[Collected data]
Segment Open
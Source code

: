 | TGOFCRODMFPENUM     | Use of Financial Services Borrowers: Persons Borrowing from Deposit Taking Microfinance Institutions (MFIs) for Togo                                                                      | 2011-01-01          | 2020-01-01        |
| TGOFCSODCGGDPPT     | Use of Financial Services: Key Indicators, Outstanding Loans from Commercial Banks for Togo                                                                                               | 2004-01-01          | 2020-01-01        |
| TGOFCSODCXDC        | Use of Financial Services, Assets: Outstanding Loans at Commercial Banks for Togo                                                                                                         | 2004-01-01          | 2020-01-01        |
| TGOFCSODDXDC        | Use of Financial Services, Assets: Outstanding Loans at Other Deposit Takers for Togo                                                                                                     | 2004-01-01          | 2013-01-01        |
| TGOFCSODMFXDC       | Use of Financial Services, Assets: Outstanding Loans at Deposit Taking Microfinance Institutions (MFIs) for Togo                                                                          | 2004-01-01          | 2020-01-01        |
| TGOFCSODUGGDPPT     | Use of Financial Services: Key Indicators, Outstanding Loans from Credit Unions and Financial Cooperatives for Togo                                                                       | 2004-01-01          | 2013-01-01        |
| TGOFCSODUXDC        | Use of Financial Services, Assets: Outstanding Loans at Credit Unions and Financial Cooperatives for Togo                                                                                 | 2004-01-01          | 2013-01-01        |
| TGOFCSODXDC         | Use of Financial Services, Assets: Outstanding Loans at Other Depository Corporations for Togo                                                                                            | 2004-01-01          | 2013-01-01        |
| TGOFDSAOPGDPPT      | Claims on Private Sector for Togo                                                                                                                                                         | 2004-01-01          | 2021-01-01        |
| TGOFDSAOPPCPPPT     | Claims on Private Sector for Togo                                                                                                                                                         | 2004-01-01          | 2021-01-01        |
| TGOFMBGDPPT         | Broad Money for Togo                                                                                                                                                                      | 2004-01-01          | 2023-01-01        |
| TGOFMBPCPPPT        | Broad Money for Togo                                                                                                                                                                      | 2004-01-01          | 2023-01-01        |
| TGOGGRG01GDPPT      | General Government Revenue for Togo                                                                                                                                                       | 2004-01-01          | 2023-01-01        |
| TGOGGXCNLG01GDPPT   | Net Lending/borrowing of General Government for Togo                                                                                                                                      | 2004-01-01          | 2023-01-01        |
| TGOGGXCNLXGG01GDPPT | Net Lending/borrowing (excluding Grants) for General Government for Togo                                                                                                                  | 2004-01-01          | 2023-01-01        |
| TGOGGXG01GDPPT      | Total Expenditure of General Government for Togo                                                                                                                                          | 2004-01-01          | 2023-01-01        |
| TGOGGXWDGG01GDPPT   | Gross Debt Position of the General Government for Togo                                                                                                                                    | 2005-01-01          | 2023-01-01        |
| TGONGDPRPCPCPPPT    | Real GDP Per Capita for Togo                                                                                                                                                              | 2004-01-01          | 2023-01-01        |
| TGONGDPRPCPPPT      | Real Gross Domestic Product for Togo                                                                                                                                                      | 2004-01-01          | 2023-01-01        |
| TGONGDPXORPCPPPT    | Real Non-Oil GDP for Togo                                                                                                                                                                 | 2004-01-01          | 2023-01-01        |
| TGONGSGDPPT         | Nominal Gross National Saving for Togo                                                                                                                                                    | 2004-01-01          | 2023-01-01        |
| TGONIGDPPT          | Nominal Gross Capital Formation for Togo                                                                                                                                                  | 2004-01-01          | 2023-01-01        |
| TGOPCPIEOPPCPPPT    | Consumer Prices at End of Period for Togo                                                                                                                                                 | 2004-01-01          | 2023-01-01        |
Segment Closed
Segment Open
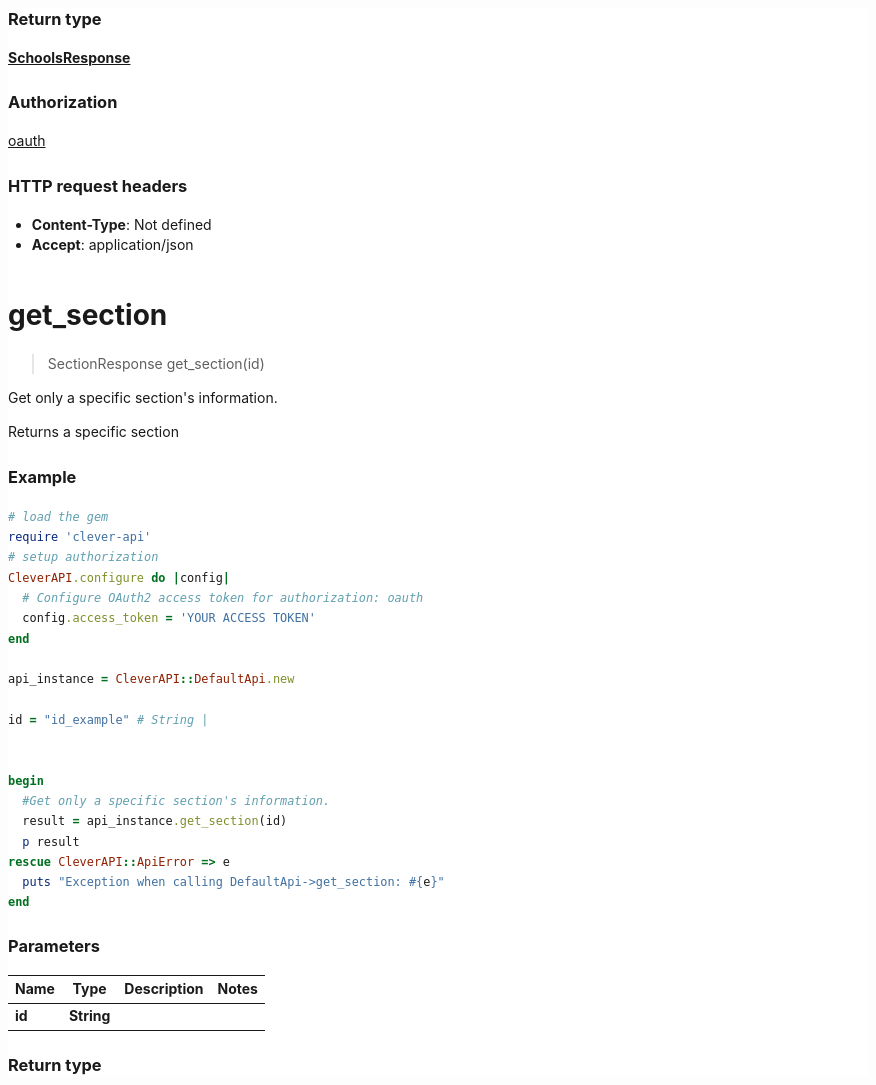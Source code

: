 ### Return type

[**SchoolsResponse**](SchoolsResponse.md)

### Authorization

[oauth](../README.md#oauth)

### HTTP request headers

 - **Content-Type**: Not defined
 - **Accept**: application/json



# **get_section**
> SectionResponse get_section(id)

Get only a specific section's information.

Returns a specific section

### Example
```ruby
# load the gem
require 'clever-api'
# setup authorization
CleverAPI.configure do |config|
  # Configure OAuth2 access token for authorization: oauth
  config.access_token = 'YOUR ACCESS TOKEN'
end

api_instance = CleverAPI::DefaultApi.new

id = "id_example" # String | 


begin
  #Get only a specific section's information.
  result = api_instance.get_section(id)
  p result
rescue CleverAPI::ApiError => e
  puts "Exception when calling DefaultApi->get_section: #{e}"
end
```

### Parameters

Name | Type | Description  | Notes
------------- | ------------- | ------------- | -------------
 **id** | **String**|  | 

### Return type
Segment Closed
Segment Open
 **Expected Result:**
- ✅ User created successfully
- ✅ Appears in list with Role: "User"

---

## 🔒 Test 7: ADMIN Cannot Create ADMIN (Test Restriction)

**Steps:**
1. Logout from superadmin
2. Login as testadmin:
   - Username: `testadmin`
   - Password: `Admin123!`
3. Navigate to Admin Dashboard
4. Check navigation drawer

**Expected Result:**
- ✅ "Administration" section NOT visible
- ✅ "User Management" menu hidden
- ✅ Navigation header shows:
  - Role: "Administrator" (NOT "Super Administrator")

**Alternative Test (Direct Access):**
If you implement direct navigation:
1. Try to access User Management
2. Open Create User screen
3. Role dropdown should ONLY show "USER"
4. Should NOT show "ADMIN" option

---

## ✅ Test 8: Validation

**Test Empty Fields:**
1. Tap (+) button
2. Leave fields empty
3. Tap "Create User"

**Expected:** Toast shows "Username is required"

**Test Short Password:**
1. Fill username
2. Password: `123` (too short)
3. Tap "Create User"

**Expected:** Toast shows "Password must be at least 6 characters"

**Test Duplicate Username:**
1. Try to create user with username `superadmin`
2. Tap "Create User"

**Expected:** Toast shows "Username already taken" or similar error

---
Segment Closed
— WHAT YOU WILL DO —
Looking at the records above, how many lines contain "Lending"? Only the number is needed.

— ANSWER —
2